Kedua, selanjutnya hal tersebut juga didukung dalam Pasal 64 ayat (5) Undang-Undang Nomor 24
Tahun 2013 Tentang Administarsi Kependudukan yang secara eksplisit menyatakan bahwasanya dikatakan
bagi penduduk yang agamanya belum diakui sebagai agama berdasarkan ketentuan peraturan perundang-
undangan atau bagi penghayat kepercayaan tidak diisi, tetapi tetap dilayani dan dicatat dalam database
kependudukan,[9]artinya disini terdapat diskriminasi antara warga Negara yang sama-sama
berkewarganegaraan Indonesia dan hal tersebutlah yang menunjukkan untuk dilaksanakannya penghapusan
kolom agama dalam KTP.

Ketiga, yang perlu diketahui terkait wacana penghapusan kolom agama dalam KTP ini adalah sebagai
bentuk integrasi terhadap seluruh warga Negara Indonesia.
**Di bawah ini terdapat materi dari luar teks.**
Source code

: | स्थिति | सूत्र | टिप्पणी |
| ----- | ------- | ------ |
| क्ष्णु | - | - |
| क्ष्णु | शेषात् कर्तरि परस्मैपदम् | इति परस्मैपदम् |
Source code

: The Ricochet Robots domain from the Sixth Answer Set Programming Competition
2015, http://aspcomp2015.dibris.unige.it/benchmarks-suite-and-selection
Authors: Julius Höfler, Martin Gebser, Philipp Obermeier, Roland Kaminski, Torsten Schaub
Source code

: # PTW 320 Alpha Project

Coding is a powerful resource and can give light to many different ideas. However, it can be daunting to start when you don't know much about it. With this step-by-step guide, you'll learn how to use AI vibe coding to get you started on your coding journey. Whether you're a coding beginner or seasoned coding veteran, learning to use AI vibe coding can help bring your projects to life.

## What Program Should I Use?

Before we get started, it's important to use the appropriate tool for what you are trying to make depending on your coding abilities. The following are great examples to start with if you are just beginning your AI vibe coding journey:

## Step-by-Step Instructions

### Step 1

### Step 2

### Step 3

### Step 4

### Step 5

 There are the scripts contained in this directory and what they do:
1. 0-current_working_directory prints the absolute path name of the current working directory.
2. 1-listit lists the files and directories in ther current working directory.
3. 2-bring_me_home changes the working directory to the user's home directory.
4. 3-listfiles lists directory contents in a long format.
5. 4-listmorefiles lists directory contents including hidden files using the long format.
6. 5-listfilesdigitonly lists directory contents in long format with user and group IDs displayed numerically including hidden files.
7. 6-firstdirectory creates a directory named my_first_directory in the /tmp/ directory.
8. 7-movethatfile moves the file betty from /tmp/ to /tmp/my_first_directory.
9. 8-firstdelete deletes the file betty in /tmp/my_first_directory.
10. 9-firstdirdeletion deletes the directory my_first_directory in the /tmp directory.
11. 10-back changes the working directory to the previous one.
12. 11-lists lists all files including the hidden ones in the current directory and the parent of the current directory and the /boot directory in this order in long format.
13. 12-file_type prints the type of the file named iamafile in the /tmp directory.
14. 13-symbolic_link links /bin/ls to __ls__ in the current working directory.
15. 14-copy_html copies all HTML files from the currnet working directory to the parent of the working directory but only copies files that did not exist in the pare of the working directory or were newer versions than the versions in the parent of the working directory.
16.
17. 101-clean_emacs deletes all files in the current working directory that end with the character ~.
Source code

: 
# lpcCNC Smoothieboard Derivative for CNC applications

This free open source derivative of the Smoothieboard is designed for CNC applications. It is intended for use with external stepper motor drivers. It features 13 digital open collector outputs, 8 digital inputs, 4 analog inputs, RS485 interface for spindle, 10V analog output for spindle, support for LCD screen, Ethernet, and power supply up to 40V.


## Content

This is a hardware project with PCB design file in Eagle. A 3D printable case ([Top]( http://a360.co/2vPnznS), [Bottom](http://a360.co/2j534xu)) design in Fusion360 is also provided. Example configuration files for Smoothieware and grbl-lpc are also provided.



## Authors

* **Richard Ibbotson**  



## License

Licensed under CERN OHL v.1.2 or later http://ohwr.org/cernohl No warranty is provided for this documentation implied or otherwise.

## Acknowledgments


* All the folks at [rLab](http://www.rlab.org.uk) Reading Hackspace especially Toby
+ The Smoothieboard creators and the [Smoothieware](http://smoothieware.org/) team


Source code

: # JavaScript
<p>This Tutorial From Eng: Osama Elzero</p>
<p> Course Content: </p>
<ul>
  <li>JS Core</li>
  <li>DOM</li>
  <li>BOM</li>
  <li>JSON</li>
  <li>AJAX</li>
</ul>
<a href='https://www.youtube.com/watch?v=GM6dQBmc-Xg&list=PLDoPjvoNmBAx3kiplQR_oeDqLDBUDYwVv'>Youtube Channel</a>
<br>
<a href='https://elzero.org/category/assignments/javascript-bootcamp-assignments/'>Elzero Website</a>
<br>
Dengan dicantumkannya kolom agama dalam
KTP merupakan bentuk disintegrasi dari beraneka ragaman jenis serta budaya yang ada dalam masyarakat
Indonesia. Oleh karena itu, keseragaman yang ada sekarang dapat diselesaikan dengan cara penghapusan
kolom agama dalam KTP. Selain itu, Formalisme agama hanya akan menghadirkan diskriminasi yang
dilakukan oleh Negara dalam bentuk agama resmi ada enam padahal masyarakat Indonesia masih ada
menganut kepercayaan diluar enam yang diakui oleh Negara tersebut sehingga ini dapat menimbulkan
adanya paksaan bagi penduduk yang tidak menganut agama yang tidak diakui tersebut untuk memilih agama
yang telah diakui oleh Negara. Tentu ini tidak mencerminkan kehendak dari konstitusi itu sendiri
bahwasanya setiap orang bebas memilih agama berdasarkan hati nuraninya.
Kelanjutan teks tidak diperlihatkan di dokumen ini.